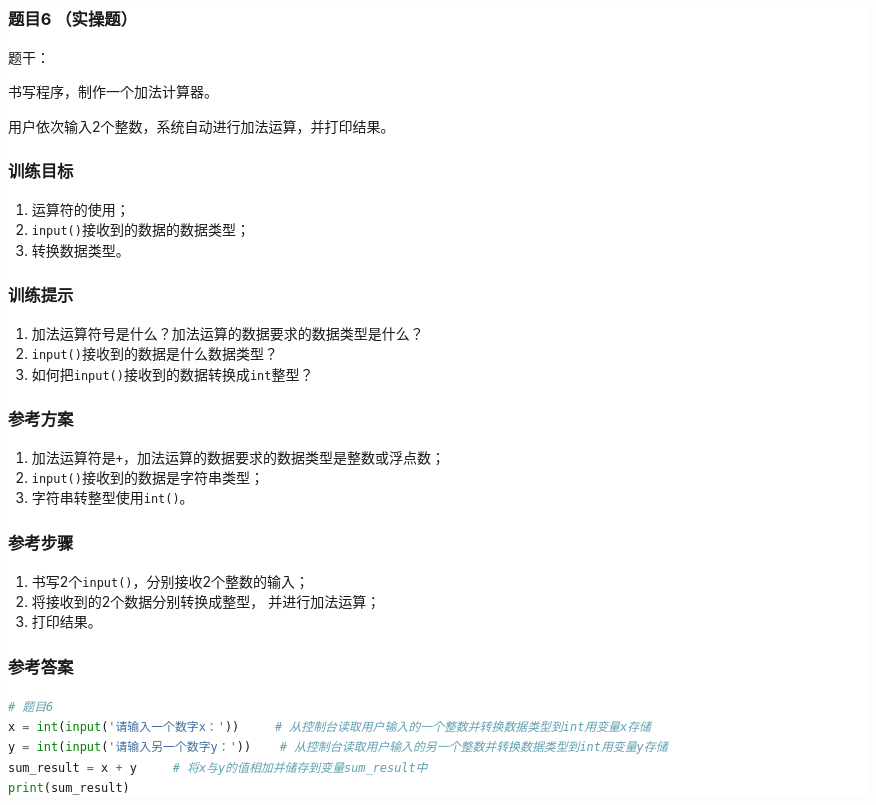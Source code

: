 ### 题目6 （实操题）


题干：

书写程序，制作一个加法计算器。

用户依次输入2个整数，系统自动进行加法运算，并打印结果。

### 训练目标

1. 运算符的使用；
2. `input()`接收到的数据的数据类型；
3. 转换数据类型。

### 训练提示

1. 加法运算符号是什么？加法运算的数据要求的数据类型是什么？
2. `input()`接收到的数据是什么数据类型？
3. 如何把`input()`接收到的数据转换成`int`整型？

### 参考方案

1. 加法运算符是`+`，加法运算的数据要求的数据类型是整数或浮点数；
2. `input()`接收到的数据是字符串类型；
3. 字符串转整型使用`int()`。

### 参考步骤

1. 书写2个`input()`，分别接收2个整数的输入；
2. 将接收到的2个数据分别转换成整型， 并进行加法运算；
3. 打印结果。

### 参考答案

``` python
# 题目6
x = int(input('请输入一个数字x：'))     # 从控制台读取用户输入的一个整数并转换数据类型到int用变量x存储
y = int(input('请输入另一个数字y：'))    # 从控制台读取用户输入的另一个整数并转换数据类型到int用变量y存储
sum_result = x + y     # 将x与y的值相加并储存到变量sum_result中
print(sum_result)
```

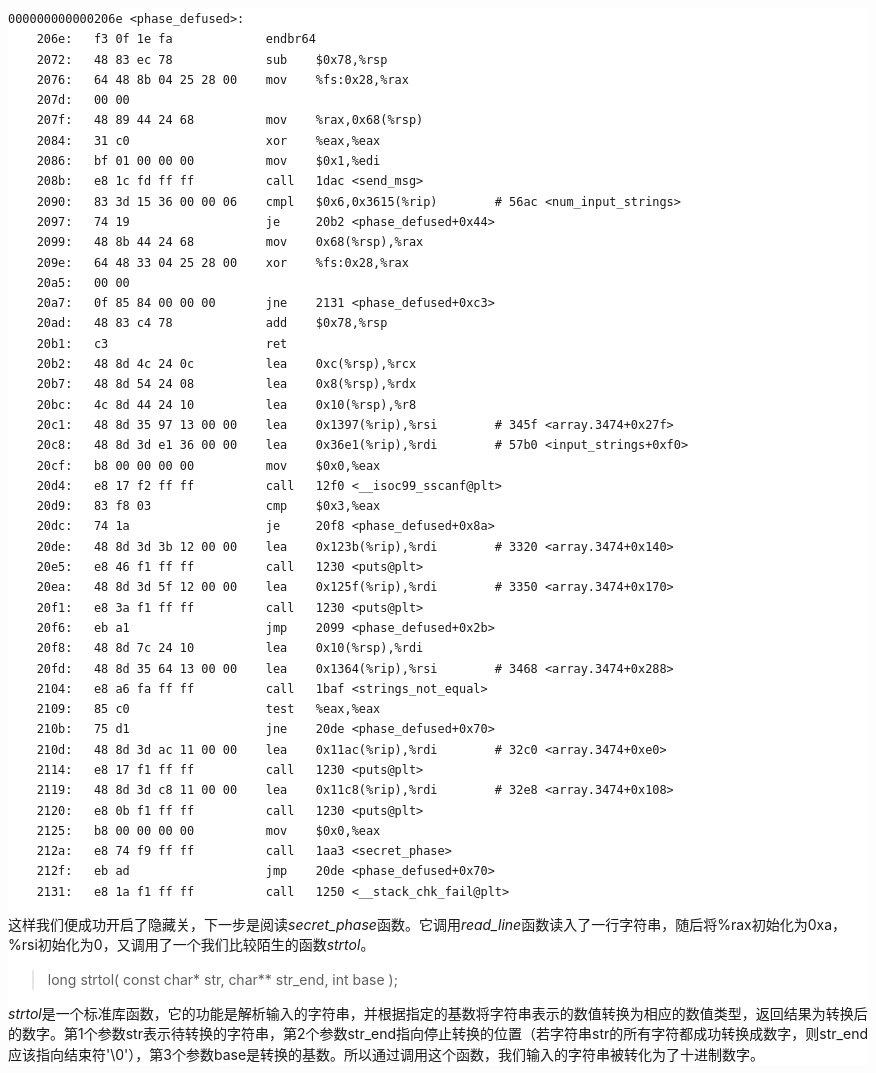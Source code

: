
 ```assembly
000000000000206e <phase_defused>:
    206e:	f3 0f 1e fa          	endbr64
    2072:	48 83 ec 78          	sub    $0x78,%rsp
    2076:	64 48 8b 04 25 28 00 	mov    %fs:0x28,%rax
    207d:	00 00 
    207f:	48 89 44 24 68       	mov    %rax,0x68(%rsp)
    2084:	31 c0                	xor    %eax,%eax
    2086:	bf 01 00 00 00       	mov    $0x1,%edi
    208b:	e8 1c fd ff ff       	call   1dac <send_msg>
    2090:	83 3d 15 36 00 00 06 	cmpl   $0x6,0x3615(%rip)        # 56ac <num_input_strings>
    2097:	74 19                	je     20b2 <phase_defused+0x44>
    2099:	48 8b 44 24 68       	mov    0x68(%rsp),%rax
    209e:	64 48 33 04 25 28 00 	xor    %fs:0x28,%rax
    20a5:	00 00 
    20a7:	0f 85 84 00 00 00    	jne    2131 <phase_defused+0xc3>
    20ad:	48 83 c4 78          	add    $0x78,%rsp
    20b1:	c3                   	ret
    20b2:	48 8d 4c 24 0c       	lea    0xc(%rsp),%rcx
    20b7:	48 8d 54 24 08       	lea    0x8(%rsp),%rdx
    20bc:	4c 8d 44 24 10       	lea    0x10(%rsp),%r8
    20c1:	48 8d 35 97 13 00 00 	lea    0x1397(%rip),%rsi        # 345f <array.3474+0x27f>
    20c8:	48 8d 3d e1 36 00 00 	lea    0x36e1(%rip),%rdi        # 57b0 <input_strings+0xf0>
    20cf:	b8 00 00 00 00       	mov    $0x0,%eax
    20d4:	e8 17 f2 ff ff       	call   12f0 <__isoc99_sscanf@plt>
    20d9:	83 f8 03             	cmp    $0x3,%eax
    20dc:	74 1a                	je     20f8 <phase_defused+0x8a>
    20de:	48 8d 3d 3b 12 00 00 	lea    0x123b(%rip),%rdi        # 3320 <array.3474+0x140>
    20e5:	e8 46 f1 ff ff       	call   1230 <puts@plt>
    20ea:	48 8d 3d 5f 12 00 00 	lea    0x125f(%rip),%rdi        # 3350 <array.3474+0x170>
    20f1:	e8 3a f1 ff ff       	call   1230 <puts@plt>
    20f6:	eb a1                	jmp    2099 <phase_defused+0x2b>
    20f8:	48 8d 7c 24 10       	lea    0x10(%rsp),%rdi
    20fd:	48 8d 35 64 13 00 00 	lea    0x1364(%rip),%rsi        # 3468 <array.3474+0x288>
    2104:	e8 a6 fa ff ff       	call   1baf <strings_not_equal>
    2109:	85 c0                	test   %eax,%eax
    210b:	75 d1                	jne    20de <phase_defused+0x70>
    210d:	48 8d 3d ac 11 00 00 	lea    0x11ac(%rip),%rdi        # 32c0 <array.3474+0xe0>
    2114:	e8 17 f1 ff ff       	call   1230 <puts@plt>
    2119:	48 8d 3d c8 11 00 00 	lea    0x11c8(%rip),%rdi        # 32e8 <array.3474+0x108>
    2120:	e8 0b f1 ff ff       	call   1230 <puts@plt>
    2125:	b8 00 00 00 00       	mov    $0x0,%eax
    212a:	e8 74 f9 ff ff       	call   1aa3 <secret_phase>
    212f:	eb ad                	jmp    20de <phase_defused+0x70>
    2131:	e8 1a f1 ff ff       	call   1250 <__stack_chk_fail@plt>
```

这样我们便成功开启了隐藏关，下一步是阅读*secret_phase*函数。它调用*read_line*函数读入了一行字符串，随后将%rax初始化为0xa，%rsi初始化为0，又调用了一个我们比较陌生的函数*strtol*。

> long strtol( const char* str, char** str_end, int base );

*strtol*是一个标准库函数，它的功能是解析输入的字符串，并根据指定的基数将字符串表示的数值转换为相应的数值类型，返回结果为转换后的数字。第1个参数str表示待转换的字符串，第2个参数str_end指向停止转换的位置（若字符串str的所有字符都成功转换成数字，则str_end应该指向结束符'\0'），第3个参数base是转换的基数。所以通过调用这个函数，我们输入的字符串被转化为了十进制数字。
• • • • • • •
*Prompt*. A line belongs in the answer if it contains the word "puts"; please copy each such line from the material.

*Expected output*.
    20e5:	e8 46 f1 ff ff       	call   1230 <puts@plt>
    20f1:	e8 3a f1 ff ff       	call   1230 <puts@plt>
    2114:	e8 17 f1 ff ff       	call   1230 <puts@plt>
    2120:	e8 0b f1 ff ff       	call   1230 <puts@plt>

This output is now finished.